Alors qu’un vent soutenu soufflait en mer du Nord le 11 mars dernier, les éoliennes du parc offshore SeaMade ont été contraintes à s’arrêter. En cause : une surproduction sur le réseau Belge ayant causé des prix négatifs sur le marché de l’électricité. Peu flexibles, les centrales nucléaires n’ont pas pu réduire leur production pour laisser place aux énergies renouvelables.

La disponibilité des éoliennes est souvent accablée par ses détracteurs. Lorsque le vent est avare, les turbines sont effectivement à l’arrêt ou produisent peu.
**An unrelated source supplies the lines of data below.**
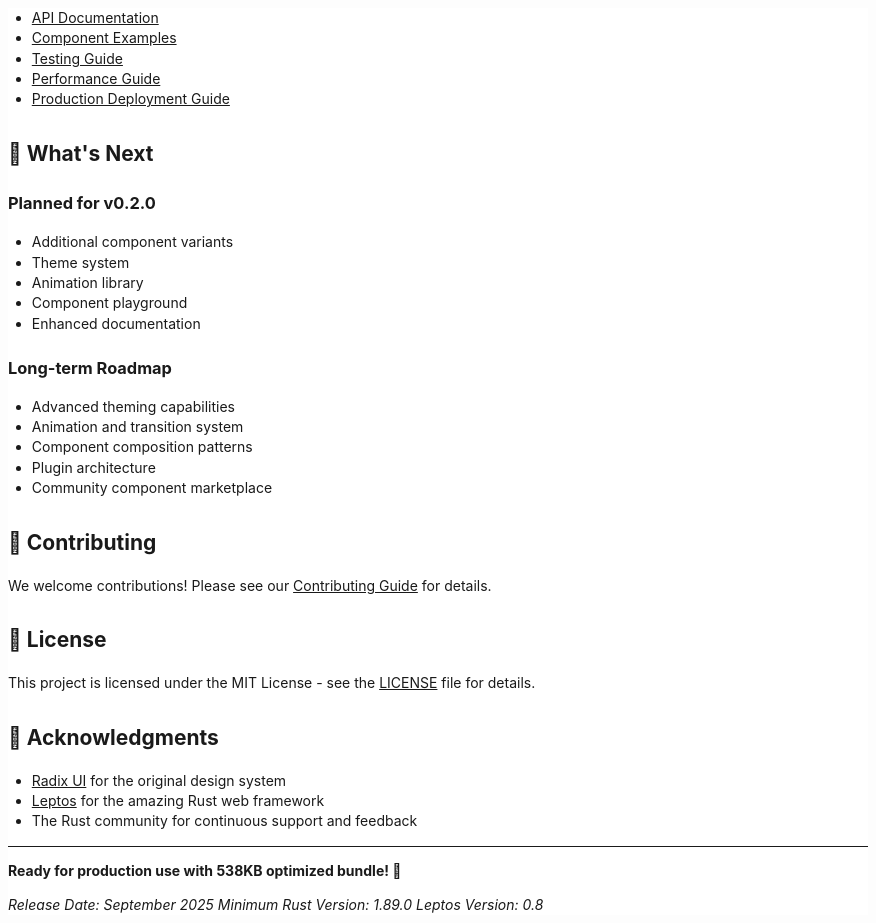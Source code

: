 - [API Documentation](https://docs.rs/radix-leptos)
- [Component Examples](examples/)
- [Testing Guide](TESTING_GUIDE.md)
- [Performance Guide](OPTIMIZATION_RESULTS.md)
- [Production Deployment Guide](PRODUCTION_DEPLOYMENT_GUIDE.md)

## 🚀 What's Next

### Planned for v0.2.0
- Additional component variants
- Theme system
- Animation library
- Component playground
- Enhanced documentation

### Long-term Roadmap
- Advanced theming capabilities
- Animation and transition system
- Component composition patterns
- Plugin architecture
- Community component marketplace

## 🤝 Contributing

We welcome contributions! Please see our [Contributing Guide](CONTRIBUTING.md) for details.

## 📄 License

This project is licensed under the MIT License - see the [LICENSE](LICENSE) file for details.

## 🙏 Acknowledgments

- [Radix UI](https://www.radix-ui.com/) for the original design system
- [Leptos](https://leptos.dev/) for the amazing Rust web framework
- The Rust community for continuous support and feedback

---

**Ready for production use with 538KB optimized bundle! 🎉**

*Release Date: September 2025*
*Minimum Rust Version: 1.89.0*
*Leptos Version: 0.8*

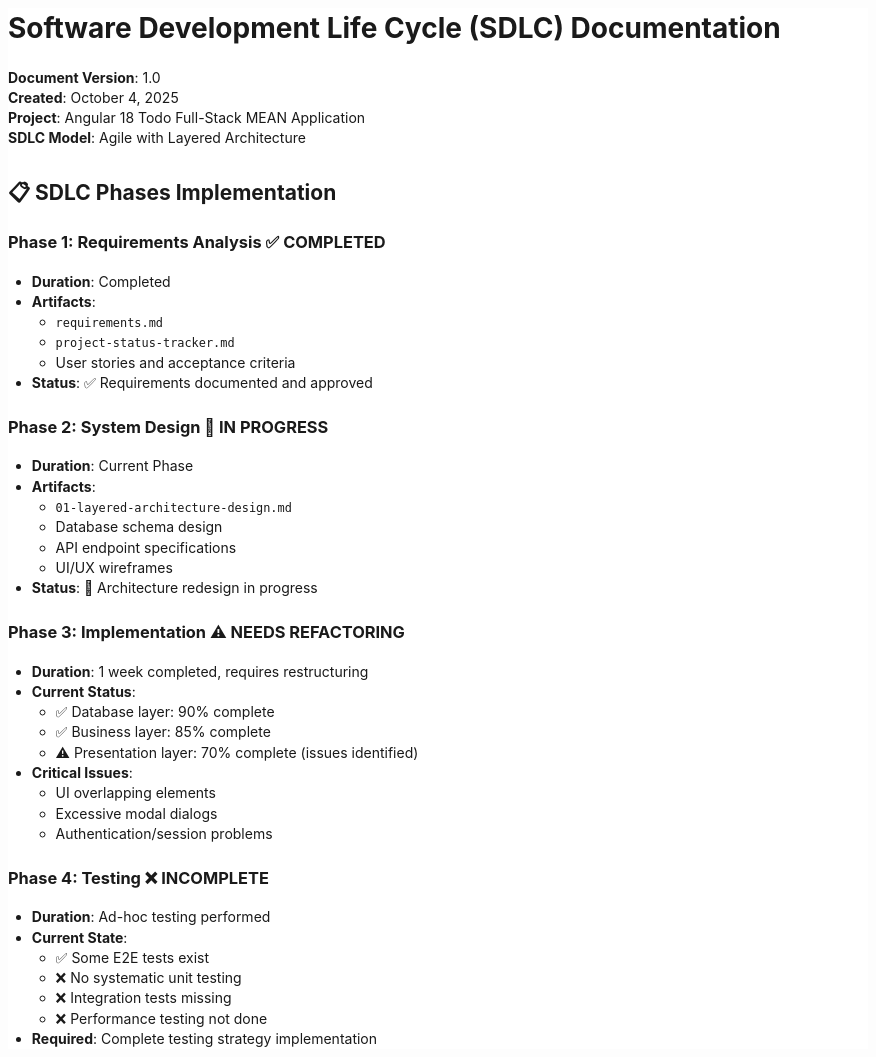 # Software Development Life Cycle (SDLC) Documentation

**Document Version**: 1.0  
**Created**: October 4, 2025  
**Project**: Angular 18 Todo Full-Stack MEAN Application  
**SDLC Model**: Agile with Layered Architecture

## 📋 SDLC Phases Implementation

### **Phase 1: Requirements Analysis** ✅ COMPLETED

- **Duration**: Completed
- **Artifacts**:
  - `requirements.md`
  - `project-status-tracker.md`
  - User stories and acceptance criteria
- **Status**: ✅ Requirements documented and approved

### **Phase 2: System Design** 🔄 IN PROGRESS

- **Duration**: Current Phase
- **Artifacts**:
  - `01-layered-architecture-design.md`
  - Database schema design
  - API endpoint specifications
  - UI/UX wireframes
- **Status**: 🔄 Architecture redesign in progress

### **Phase 3: Implementation** ⚠️ NEEDS REFACTORING

- **Duration**: 1 week completed, requires restructuring
- **Current Status**:
  - ✅ Database layer: 90% complete
  - ✅ Business layer: 85% complete  
  - ⚠️ Presentation layer: 70% complete (issues identified)
- **Critical Issues**:
  - UI overlapping elements
  - Excessive modal dialogs
  - Authentication/session problems

### **Phase 4: Testing** ❌ INCOMPLETE

- **Duration**: Ad-hoc testing performed
- **Current State**:
  - ✅ Some E2E tests exist
  - ❌ No systematic unit testing
  - ❌ Integration tests missing
  - ❌ Performance testing not done
- **Required**: Complete testing strategy implementation
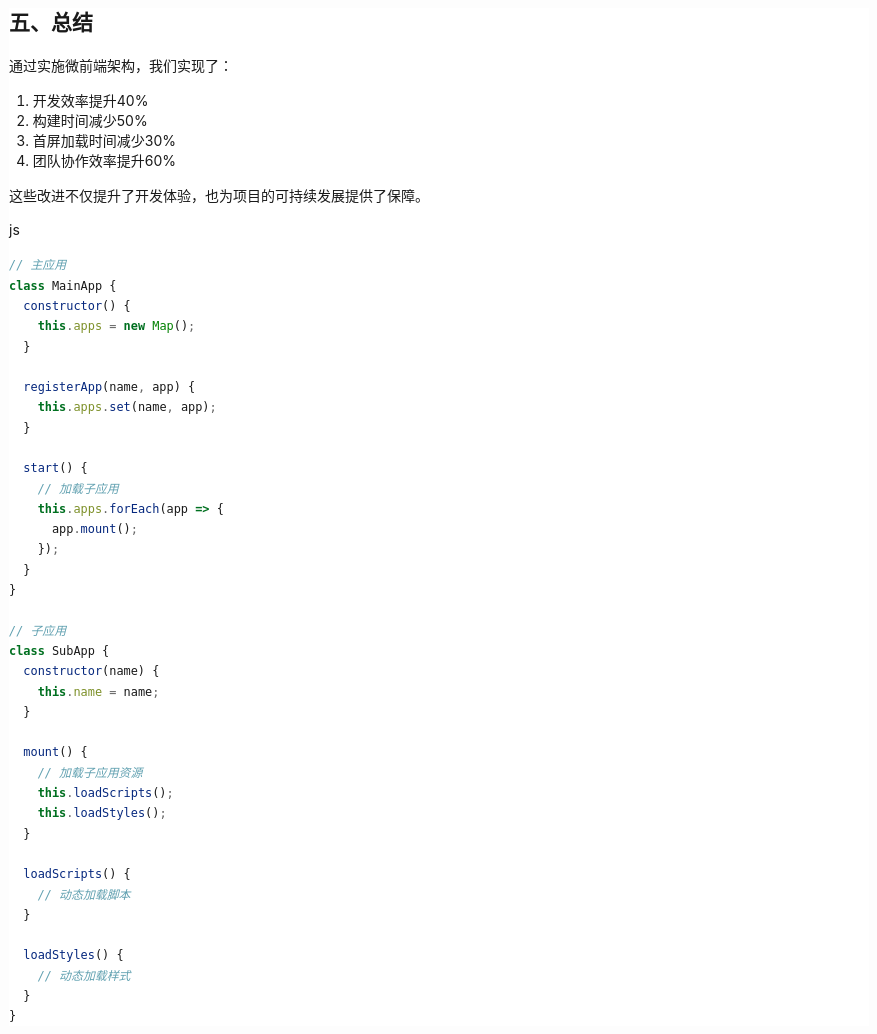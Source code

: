 ## 五、总结

通过实施微前端架构，我们实现了：

1. 开发效率提升40%
2. 构建时间减少50%
3. 首屏加载时间减少30%
4. 团队协作效率提升60%

这些改进不仅提升了开发体验，也为项目的可持续发展提供了保障。

js

```js
// 主应用
class MainApp {
  constructor() {
    this.apps = new Map();
  }
  
  registerApp(name, app) {
    this.apps.set(name, app);
  }
  
  start() {
    // 加载子应用
    this.apps.forEach(app => {
      app.mount();
    });
  }
}

// 子应用
class SubApp {
  constructor(name) {
    this.name = name;
  }
  
  mount() {
    // 加载子应用资源
    this.loadScripts();
    this.loadStyles();
  }
  
  loadScripts() {
    // 动态加载脚本
  }
  
  loadStyles() {
    // 动态加载样式
  }
}
```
Les éléments étaient pourtant généreux le 11 mars 2021 en mer du Nord, lorsque le parc offshore SeaMade (487 MW) a dû cesser de produire. Contrairement à quelques fermes voisines qui ont stoppé leurs turbines par sécurité sous les violentes bourrasques, lui a rencontré un tout autre problème.

Aussi farfelu que cela paraît, les 58 éoliennes du parc SeaMade ont été indirectement victimes des centrales nucléaires. Ce jour-là en Belgique, la production nettement supérieure aux besoins a généré des prix négatifs. L’électricité s’est effondrée jusqu’à −50 €/MWh sur le marché à court terme. Continuer à en produire n’avait donc aucun intérêt. Eneco, l’exploitant du parc éolien, a ainsi mis ses turbines à l’arrêt.

L’hégémonie du nucléaire agace

Un fait dont s’est irritée la ministre belge de l’énergie Tinne Van der Straeten. « Arrêter les éoliennes quand il y a du vent, c’est le monde à l’envers » a-t-elle réagi. Un agacement partagé par Eneco, qui pointe l’atome comme responsable. « La production de l’énergie nucléaire est tellement importante que nous sommes obligés d’éteindre l’offshore […] les énergies renouvelables devraient avoir la priorité sur le réseau » a déclaré l’entreprise.

Ce n’est pas la première fois que les centrales nucléaires provoquent de telles situations. Au printemps 2020, plusieurs parcs éoliens avaient dû être ralentis ou arrêtés, les réacteurs belges étant dans l’impossibilité de moduler leur puissance dans un contexte de faible demande. Si ce genre d’évènement n’a quasiment aucune conséquence sur l’intensité carbone du réseau électrique, il limite la performance et la rentabilité des centrales renouvelables.